Leonard Cohen and the Death of Anglophone Montreal

Last Canadian Standing

An interesting piece in the New Yorker. I am probably reading this into it; but the article makes me think that the true impetus for Quebec's "Quiet Revolution" was envy of the vitality of English-speaking Montreal culture, back in the days of Cohen, Layton, Klein, Richler, Scott, MacLennan and Moore. Having nothing to compare with it, the Francophone elite sought to destroy it.

In doing so, they destroyed the best hope for a native English-Canadian culture, in the city of its ideological founder, D'Arcy McGee. Since then, we have had nothing but multiculturalism.

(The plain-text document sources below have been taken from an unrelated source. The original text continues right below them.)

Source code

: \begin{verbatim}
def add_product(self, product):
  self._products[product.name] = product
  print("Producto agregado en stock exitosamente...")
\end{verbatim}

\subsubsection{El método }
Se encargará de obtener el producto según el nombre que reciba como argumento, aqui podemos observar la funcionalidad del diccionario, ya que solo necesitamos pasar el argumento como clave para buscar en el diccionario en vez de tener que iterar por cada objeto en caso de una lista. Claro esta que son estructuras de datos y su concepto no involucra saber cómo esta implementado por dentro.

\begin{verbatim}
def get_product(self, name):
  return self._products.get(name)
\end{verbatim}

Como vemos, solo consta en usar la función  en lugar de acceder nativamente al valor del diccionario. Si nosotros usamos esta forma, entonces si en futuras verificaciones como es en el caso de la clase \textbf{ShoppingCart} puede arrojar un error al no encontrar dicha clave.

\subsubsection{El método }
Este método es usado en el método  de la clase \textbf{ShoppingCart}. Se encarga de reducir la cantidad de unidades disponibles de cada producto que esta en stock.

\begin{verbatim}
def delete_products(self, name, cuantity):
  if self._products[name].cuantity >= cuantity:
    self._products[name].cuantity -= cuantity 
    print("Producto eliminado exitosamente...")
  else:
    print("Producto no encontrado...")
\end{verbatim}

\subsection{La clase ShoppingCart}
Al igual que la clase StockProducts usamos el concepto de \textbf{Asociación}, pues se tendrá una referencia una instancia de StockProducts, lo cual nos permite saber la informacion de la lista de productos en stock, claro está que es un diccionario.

All your bases are belong to us, maudits Anglais!
The author of the New Yorker piece, a Montreal Jew, points out that the Montreal Jewish community never really fit in to the "two solitudes," being neither English nor French. He does not notice that the same was true, to an even greater extent, of the Montreal Irish, mostly English by language but Catholic by religion. Together, these two groups probably constituted the majority of "English Montreal" during this century, and they were certainly the perpetrators of the Montreal literary renaissance. The "Two Solitudes" were a myth.

It was not the English the Francos crushed in the Sixties and Seventies. It was the Canadians, trying to forge a new Canadian culture which combined the best of all the many local traditions.